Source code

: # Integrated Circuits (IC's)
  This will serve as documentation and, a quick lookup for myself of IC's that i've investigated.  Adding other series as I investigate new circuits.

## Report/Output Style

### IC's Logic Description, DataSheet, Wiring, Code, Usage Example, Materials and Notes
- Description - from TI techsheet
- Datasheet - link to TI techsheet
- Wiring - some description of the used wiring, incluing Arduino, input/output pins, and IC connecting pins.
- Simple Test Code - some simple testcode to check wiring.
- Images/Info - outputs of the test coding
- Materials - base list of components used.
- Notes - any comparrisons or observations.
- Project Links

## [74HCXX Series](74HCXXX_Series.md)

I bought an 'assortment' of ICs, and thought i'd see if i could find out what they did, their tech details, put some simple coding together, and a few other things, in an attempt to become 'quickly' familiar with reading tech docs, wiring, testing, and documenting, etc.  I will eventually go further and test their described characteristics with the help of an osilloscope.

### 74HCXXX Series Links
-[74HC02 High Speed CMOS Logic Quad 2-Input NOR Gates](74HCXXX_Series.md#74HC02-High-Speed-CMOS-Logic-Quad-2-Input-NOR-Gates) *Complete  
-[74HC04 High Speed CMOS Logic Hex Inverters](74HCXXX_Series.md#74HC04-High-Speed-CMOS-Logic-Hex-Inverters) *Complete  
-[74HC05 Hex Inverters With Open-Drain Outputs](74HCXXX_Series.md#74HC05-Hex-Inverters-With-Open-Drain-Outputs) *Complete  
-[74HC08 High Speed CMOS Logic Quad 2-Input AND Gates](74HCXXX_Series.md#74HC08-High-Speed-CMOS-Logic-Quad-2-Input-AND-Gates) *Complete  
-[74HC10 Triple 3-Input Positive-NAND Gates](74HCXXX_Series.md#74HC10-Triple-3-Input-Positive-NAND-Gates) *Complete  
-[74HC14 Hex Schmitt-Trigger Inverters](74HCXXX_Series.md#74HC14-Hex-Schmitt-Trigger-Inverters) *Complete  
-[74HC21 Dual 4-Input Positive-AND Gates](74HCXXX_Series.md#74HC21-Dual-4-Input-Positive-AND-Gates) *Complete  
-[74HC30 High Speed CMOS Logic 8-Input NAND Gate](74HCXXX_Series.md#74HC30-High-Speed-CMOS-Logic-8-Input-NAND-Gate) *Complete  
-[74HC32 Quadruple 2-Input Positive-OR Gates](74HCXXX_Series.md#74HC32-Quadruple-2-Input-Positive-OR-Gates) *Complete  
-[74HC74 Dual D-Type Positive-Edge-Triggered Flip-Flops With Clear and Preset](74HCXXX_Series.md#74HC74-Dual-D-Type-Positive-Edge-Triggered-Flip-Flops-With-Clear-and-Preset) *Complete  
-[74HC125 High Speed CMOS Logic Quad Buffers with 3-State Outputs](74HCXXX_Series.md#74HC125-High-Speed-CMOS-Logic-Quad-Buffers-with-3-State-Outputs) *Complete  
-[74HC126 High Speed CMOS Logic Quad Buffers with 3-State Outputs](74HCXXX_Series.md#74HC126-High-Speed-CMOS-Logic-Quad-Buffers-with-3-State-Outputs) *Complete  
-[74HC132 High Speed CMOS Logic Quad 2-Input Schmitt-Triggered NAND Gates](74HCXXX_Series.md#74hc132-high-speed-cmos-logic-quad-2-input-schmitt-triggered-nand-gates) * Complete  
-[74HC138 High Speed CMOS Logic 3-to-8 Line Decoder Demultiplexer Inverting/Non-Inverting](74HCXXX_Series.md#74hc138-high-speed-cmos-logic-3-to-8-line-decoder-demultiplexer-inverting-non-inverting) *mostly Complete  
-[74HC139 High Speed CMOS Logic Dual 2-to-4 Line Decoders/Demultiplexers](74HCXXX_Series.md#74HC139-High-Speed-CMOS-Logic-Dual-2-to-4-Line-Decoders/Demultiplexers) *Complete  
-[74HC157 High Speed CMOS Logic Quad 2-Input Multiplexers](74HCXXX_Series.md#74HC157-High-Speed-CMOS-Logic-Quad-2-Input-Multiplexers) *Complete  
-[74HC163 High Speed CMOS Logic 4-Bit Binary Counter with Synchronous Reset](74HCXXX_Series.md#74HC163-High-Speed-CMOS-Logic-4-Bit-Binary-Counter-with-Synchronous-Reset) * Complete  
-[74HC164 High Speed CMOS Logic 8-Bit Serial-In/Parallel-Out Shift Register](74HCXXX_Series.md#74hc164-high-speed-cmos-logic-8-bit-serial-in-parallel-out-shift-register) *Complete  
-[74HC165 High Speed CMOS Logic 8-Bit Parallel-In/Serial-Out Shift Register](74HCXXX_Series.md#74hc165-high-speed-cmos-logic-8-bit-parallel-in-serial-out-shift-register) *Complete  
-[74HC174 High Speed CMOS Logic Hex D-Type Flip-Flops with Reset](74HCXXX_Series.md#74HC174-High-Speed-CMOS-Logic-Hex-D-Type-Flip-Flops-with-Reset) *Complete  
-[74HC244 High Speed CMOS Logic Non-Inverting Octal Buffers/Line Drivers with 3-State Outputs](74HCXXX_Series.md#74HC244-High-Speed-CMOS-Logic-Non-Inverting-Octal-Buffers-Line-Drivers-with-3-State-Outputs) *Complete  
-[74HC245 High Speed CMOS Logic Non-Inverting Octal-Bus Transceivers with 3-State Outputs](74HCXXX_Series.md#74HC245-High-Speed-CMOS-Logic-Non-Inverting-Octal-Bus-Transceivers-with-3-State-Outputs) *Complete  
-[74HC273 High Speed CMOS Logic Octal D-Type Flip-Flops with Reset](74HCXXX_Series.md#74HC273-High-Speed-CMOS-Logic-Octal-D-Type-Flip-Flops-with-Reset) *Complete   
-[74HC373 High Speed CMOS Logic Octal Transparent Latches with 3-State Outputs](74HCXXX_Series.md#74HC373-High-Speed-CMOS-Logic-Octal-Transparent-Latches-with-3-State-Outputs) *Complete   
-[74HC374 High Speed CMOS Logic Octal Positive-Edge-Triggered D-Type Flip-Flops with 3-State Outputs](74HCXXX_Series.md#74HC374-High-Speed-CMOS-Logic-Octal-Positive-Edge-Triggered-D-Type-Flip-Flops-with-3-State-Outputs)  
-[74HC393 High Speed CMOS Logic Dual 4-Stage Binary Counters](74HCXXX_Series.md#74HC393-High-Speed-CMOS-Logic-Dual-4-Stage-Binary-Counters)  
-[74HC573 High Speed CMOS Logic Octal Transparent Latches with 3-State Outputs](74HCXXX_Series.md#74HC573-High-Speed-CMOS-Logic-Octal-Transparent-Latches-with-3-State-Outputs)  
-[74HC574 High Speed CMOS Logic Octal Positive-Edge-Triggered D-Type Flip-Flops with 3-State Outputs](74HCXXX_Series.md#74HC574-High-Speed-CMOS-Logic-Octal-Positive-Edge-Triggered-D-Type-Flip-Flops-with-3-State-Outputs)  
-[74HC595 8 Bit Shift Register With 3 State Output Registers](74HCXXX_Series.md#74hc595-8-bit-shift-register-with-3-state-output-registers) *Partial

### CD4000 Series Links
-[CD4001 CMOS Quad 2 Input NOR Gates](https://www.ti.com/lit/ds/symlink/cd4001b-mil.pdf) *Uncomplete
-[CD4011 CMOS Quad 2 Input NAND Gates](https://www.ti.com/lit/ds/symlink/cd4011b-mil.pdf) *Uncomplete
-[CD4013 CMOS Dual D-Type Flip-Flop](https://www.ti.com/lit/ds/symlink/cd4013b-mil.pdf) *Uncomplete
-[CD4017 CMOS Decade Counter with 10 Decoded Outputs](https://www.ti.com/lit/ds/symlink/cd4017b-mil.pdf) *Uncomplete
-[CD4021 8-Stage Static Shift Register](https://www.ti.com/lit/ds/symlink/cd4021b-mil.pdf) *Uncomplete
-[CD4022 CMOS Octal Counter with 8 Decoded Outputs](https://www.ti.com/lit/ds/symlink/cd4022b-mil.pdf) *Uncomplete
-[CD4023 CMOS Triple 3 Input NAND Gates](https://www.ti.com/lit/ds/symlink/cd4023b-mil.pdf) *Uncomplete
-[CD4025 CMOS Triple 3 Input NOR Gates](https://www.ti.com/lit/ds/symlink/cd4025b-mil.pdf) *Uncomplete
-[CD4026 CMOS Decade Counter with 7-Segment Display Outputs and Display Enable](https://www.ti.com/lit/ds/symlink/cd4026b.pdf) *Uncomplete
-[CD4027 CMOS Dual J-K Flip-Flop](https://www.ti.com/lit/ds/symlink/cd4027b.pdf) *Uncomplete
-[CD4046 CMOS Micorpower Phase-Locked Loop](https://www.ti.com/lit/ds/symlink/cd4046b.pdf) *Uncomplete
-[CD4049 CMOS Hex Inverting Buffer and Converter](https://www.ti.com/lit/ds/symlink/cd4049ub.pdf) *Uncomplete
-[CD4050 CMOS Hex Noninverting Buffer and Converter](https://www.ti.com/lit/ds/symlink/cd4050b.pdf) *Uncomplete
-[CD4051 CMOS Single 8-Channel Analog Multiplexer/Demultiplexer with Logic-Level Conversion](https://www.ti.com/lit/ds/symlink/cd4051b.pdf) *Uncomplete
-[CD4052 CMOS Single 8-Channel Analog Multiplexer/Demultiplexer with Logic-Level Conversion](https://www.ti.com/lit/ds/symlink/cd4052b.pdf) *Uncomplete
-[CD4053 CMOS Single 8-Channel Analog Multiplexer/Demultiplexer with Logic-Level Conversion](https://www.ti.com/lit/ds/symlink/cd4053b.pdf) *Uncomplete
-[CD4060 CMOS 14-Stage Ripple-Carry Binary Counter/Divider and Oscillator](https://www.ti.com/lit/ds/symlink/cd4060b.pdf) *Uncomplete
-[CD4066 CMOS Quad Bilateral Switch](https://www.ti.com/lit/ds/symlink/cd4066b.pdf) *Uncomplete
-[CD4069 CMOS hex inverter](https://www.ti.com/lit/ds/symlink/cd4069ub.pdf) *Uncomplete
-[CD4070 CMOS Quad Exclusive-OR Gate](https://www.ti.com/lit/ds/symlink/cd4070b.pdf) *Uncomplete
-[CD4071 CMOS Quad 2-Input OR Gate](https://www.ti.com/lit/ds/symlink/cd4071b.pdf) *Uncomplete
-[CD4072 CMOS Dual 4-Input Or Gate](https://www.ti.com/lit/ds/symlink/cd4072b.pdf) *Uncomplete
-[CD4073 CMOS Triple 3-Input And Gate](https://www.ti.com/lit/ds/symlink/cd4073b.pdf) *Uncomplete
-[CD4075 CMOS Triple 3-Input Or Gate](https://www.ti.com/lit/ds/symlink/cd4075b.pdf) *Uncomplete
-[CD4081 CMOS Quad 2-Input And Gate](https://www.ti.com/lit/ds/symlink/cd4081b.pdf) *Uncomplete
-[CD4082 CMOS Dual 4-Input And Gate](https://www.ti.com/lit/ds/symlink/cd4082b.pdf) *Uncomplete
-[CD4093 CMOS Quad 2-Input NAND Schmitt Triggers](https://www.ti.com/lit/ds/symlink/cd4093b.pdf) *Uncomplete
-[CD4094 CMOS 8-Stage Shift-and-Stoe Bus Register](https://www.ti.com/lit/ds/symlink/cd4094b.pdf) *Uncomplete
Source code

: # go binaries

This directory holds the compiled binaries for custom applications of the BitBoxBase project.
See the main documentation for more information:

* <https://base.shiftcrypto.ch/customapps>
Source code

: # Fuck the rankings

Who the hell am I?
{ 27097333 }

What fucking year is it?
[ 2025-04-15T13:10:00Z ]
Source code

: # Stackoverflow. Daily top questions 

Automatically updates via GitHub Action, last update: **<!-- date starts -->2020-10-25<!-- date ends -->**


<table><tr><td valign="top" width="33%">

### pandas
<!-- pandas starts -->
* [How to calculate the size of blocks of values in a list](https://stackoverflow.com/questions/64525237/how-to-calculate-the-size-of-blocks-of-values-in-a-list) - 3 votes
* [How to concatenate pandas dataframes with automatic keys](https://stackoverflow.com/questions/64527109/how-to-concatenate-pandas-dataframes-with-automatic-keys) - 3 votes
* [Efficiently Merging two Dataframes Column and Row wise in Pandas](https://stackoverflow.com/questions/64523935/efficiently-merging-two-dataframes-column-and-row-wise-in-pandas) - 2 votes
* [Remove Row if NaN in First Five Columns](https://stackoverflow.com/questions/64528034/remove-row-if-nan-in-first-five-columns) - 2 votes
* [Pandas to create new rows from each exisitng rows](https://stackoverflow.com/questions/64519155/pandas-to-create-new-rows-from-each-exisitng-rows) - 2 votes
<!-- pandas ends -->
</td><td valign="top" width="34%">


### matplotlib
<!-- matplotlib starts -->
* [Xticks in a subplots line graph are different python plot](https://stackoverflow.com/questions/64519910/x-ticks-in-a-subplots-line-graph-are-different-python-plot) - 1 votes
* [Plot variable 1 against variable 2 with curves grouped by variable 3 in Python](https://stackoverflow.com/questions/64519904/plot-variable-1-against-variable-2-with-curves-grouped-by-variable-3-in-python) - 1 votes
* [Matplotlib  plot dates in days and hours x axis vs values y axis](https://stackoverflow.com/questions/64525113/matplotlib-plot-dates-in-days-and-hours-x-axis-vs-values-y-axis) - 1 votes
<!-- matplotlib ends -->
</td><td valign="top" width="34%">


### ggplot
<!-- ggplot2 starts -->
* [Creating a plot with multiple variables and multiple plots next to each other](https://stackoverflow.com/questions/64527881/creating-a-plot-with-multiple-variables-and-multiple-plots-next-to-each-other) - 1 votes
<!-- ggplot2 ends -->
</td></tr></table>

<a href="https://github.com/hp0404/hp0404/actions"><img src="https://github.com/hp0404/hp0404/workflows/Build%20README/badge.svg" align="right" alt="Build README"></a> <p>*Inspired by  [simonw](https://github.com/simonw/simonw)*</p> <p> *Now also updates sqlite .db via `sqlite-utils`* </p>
^^^^^^^^^^^^^^^^
### TASK DETAILS
Using the entries, return every line where the word "from" can be found.

### PROBLEM SOLUTION
- Description - from TI techsheet
* [Pandas to create new rows from each exisitng rows](https://stackoverflow.com/questions/64519155/pandas-to-create-new-rows-from-each-exisitng-rows) - 2 votes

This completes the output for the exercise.